--- Exercise material ---

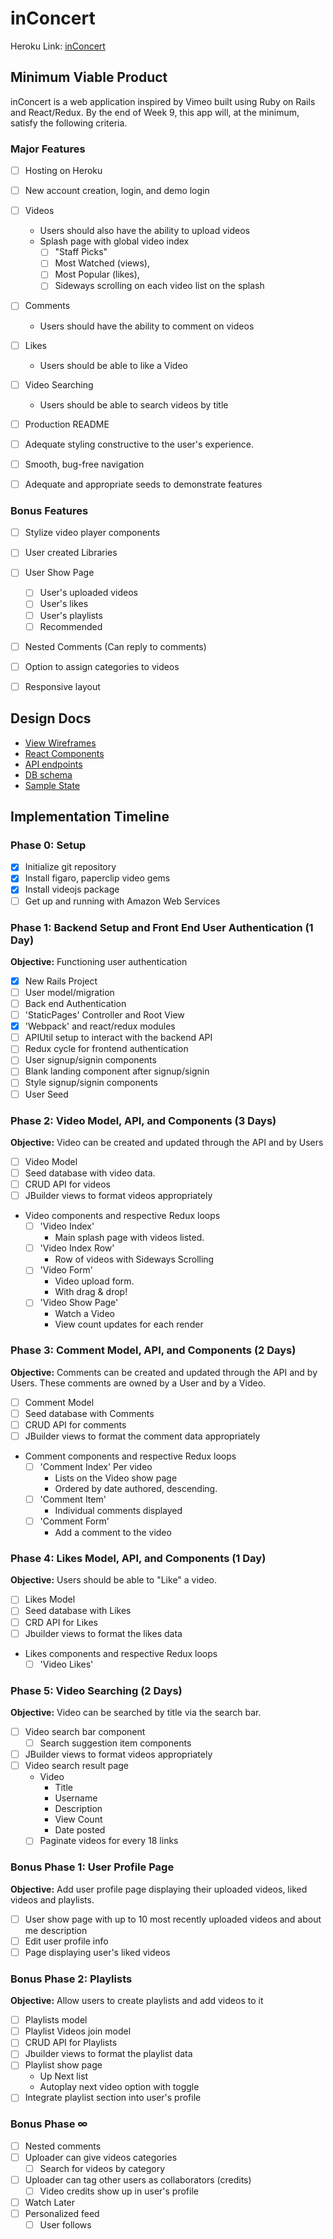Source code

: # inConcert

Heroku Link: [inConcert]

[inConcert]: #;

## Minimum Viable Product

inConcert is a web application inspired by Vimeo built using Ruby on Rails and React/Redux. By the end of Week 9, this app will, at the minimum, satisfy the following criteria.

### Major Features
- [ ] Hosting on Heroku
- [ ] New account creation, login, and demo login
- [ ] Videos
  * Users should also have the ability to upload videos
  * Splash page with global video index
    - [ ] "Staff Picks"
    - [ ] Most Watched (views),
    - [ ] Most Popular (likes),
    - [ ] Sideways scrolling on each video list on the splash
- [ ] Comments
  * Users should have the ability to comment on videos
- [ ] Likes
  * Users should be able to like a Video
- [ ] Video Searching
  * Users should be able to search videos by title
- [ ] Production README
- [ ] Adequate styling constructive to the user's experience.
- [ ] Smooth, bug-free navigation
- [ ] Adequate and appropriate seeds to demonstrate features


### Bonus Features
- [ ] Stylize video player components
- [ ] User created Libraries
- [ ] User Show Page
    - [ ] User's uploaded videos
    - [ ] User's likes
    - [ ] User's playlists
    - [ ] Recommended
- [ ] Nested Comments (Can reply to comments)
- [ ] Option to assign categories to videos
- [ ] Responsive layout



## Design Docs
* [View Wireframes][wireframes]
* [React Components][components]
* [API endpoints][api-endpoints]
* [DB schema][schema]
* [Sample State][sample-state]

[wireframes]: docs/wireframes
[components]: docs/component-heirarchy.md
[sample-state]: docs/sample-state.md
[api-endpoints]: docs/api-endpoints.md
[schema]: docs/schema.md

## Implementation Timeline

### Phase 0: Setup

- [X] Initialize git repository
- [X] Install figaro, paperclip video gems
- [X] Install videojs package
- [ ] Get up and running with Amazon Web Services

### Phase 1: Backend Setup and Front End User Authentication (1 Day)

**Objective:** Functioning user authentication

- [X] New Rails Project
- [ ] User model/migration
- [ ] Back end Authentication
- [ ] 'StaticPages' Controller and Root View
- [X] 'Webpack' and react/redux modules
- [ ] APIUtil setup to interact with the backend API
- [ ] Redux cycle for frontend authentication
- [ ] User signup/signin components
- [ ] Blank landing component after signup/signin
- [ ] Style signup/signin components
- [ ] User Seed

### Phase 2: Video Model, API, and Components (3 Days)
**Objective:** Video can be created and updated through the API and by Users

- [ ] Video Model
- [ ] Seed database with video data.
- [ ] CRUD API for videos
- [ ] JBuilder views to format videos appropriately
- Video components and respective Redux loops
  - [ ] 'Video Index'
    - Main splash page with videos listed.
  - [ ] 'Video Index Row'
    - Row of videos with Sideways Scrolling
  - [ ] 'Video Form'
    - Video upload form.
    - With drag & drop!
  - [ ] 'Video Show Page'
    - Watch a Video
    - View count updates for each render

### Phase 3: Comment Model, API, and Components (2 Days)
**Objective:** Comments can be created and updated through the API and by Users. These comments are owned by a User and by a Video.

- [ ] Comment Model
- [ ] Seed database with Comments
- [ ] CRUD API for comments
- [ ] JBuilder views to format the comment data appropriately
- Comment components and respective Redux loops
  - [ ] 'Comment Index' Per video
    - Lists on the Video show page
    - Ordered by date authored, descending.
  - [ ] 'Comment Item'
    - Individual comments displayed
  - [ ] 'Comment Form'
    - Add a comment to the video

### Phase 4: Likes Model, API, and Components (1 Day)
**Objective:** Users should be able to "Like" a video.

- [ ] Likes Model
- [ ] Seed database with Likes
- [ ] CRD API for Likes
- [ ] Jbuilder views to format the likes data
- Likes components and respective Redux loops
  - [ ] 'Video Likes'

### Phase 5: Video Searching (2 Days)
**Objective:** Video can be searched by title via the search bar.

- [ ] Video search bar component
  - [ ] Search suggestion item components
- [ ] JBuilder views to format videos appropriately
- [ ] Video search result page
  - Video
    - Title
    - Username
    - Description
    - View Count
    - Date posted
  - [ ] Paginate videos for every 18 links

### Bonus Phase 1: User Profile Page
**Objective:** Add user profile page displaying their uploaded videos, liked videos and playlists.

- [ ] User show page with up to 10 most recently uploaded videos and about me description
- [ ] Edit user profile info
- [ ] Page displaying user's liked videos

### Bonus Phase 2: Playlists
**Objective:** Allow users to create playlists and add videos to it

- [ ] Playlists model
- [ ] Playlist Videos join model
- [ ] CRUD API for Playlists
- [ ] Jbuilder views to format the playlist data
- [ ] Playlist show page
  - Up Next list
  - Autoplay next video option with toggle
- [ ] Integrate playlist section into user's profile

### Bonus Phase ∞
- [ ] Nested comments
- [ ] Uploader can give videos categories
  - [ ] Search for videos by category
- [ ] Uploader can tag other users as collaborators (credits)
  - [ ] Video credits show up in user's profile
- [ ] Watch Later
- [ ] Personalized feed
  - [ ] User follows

---

> What to do: From the records above, copy out the line with "[wireframes]: docs/wireframes", the line with "- With drag & drop!", and every line between them, word for word.

> Result of the exercise:
[wireframes]: docs/wireframes
[components]: docs/component-heirarchy.md
[sample-state]: docs/sample-state.md
[api-endpoints]: docs/api-endpoints.md
[schema]: docs/schema.md

## Implementation Timeline

### Phase 0: Setup

- [X] Initialize git repository
- [X] Install figaro, paperclip video gems
- [X] Install videojs package
- [ ] Get up and running with Amazon Web Services

### Phase 1: Backend Setup and Front End User Authentication (1 Day)

**Objective:** Functioning user authentication

- [X] New Rails Project
- [ ] User model/migration
- [ ] Back end Authentication
- [ ] 'StaticPages' Controller and Root View
- [X] 'Webpack' and react/redux modules
- [ ] APIUtil setup to interact with the backend API
- [ ] Redux cycle for frontend authentication
- [ ] User signup/signin components
- [ ] Blank landing component after signup/signin
- [ ] Style signup/signin components
- [ ] User Seed

### Phase 2: Video Model, API, and Components (3 Days)
**Objective:** Video can be created and updated through the API and by Users

- [ ] Video Model
- [ ] Seed database with video data.
- [ ] CRUD API for videos
- [ ] JBuilder views to format videos appropriately
- Video components and respective Redux loops
  - [ ] 'Video Index'
    - Main splash page with videos listed.
  - [ ] 'Video Index Row'
    - Row of videos with Sideways Scrolling
  - [ ] 'Video Form'
    - Video upload form.
    - With drag & drop!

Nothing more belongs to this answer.